Work task - Each line of the records that includes "botón" should be found and copied.

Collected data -
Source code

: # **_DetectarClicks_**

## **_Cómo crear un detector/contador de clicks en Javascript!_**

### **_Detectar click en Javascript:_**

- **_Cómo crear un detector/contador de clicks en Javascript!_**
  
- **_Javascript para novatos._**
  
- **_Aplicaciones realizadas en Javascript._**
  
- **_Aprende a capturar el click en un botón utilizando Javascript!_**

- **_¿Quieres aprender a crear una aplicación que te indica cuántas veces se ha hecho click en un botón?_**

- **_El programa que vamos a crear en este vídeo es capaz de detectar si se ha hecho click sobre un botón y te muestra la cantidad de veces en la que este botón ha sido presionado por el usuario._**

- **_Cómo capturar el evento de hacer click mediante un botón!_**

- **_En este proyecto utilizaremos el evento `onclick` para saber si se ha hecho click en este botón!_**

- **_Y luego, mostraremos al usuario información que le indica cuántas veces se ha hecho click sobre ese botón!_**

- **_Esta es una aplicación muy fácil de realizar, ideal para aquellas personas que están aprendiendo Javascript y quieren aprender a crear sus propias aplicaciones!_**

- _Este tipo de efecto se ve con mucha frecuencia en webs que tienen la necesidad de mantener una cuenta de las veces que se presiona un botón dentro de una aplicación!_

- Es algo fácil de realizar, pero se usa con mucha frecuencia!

Answer box -
- **_Aprende a capturar el click en un botón utilizando Javascript!_**
- **_¿Quieres aprender a crear una aplicación que te indica cuántas veces se ha hecho click en un botón?_**
- **_El programa que vamos a crear en este vídeo es capaz de detectar si se ha hecho click sobre un botón y te muestra la cantidad de veces en la que este botón ha sido presionado por el usuario._**
- **_Cómo capturar el evento de hacer click mediante un botón!_**
- **_En este proyecto utilizaremos el evento `onclick` para saber si se ha hecho click en este botón!_**
- **_Y luego, mostraremos al usuario información que le indica cuántas veces se ha hecho click sobre ese botón!_**
- _Este tipo de efecto se ve con mucha frecuencia en webs que tienen la necesidad de mantener una cuenta de las veces que se presiona un botón dentro de una aplicación!_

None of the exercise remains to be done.